The survey said that the top two external threats cited by respondents were cyberattacks aimed at stealing financial information and malware threats (41% each). Recent media reports of sophisticated malware would appear to validate this view.
Organisations need to do a better job of anticipating attacks in an environment where it is no longer possible to prevent all cyber breaches, the survey found, and where threats come from ever more resourceful and well-funded sources.
Half (50%) of Irish organisations say that a lack of skilled resources is one of the main obstacles challenging their information security programme and only 6% of respondents have a threat intelligence team with dedicated analysts.
“The purpose of threat intelligence is to understand the threats specific to your organisation and inform rapid decision-making. This includes understanding ‘who’ and ‘what’ that is targeting you and your industry peers in order to anticipate attacks before they occur and to inform your prevention, monitoring and response activities” said Callaghan.

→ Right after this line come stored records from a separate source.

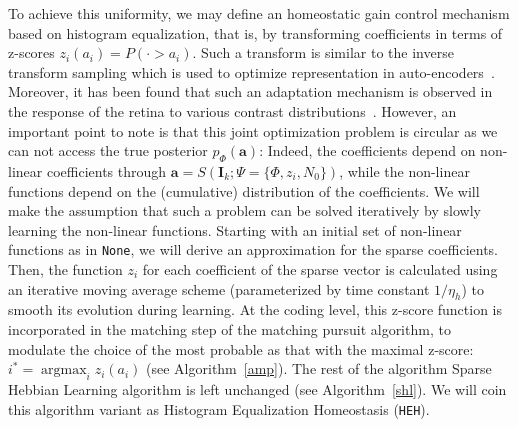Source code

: \documentclass[draft]{article} %
\DeclareMathOperator*{\ArgMax}{\arg\max}   %
\newcommand{\coef}{\mathbf{a}} %
\newcommand{\image}{\mathbf{I}} %
\newcommand{\dico}{\Phi} %
\begin{document}

To achieve this uniformity, we may define an homeostatic gain control mechanism based on histogram equalization, that is, by transforming coefficients in terms of z-scores $z_i(a_i) = P( \cdot > a_i)$. Such a transform is similar to the inverse transform sampling which is used to optimize representation in auto-encoders~\citep{Doersch2016}.
Moreover, it has been found that such an adaptation mechanism is observed in the response of the retina to various contrast distributions~\citep{Laughlin81}. However, an important point to note is that this joint optimization problem is circular as we can not access the true posterior $p_\dico(\coef)$: Indeed, the coefficients depend on non-linear coefficients through $\coef = S(\image_k; \Psi=\{\dico, z_i, N_0\})$, while the non-linear functions depend on the (cumulative) distribution of the coefficients. We will make the assumption that such a problem can be solved iteratively by slowly learning the non-linear functions. Starting with an initial set of non-linear functions as in \texttt{None}, we will derive an approximation for the sparse coefficients. Then, the function $z_i$ for each coefficient of the sparse vector is calculated using an iterative moving average scheme (parameterized by time constant $1/\eta_h$) to smooth its evolution during learning. At the coding level, this z-score function is incorporated in the matching step of the matching pursuit algorithm, to modulate the choice of the most probable as that with the maximal z-score: $i^\ast = \ArgMax_i z_i(a_i)$ (see Algorithm~\ref{amp}). The rest of the algorithm Sparse Hebbian Learning algorithm is left unchanged (see Algorithm~\ref{shl}). We will coin this algorithm variant as Histogram Equalization Homeostasis (\texttt{HEH}).
\end{document}
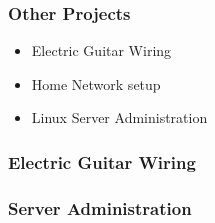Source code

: \documentclass[aspectratio=169]{beamer}
\begin{document}
\begin{frame}
  \frametitle{Other Projects}
  \begin{itemize}
  \item Electric Guitar Wiring
  \item Home Network setup
  \item Linux Server Administration
  \end{itemize}
  
\end{frame}

\begin{frame}
  \frametitle{Electric Guitar Wiring}
\end{frame}

\begin{frame}
\frametitle{Server Administration}
\end{frame}
\end{document}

“Ireland continues to enjoy its international reputation as ‘the Silicon Valley of Europe’,” said Callaghan. “However, the results of the survey indicate that while they have come a long way, Irish organisations need to further educate themselves on the realities of cybercrime in order for Ireland to maintain its competitive edge as a leader in technology and digital services. Success in the digital economy is founded on trust and cyber security breaches can severely damage that trust. Ireland needs to be regarded as a safe place to do business online.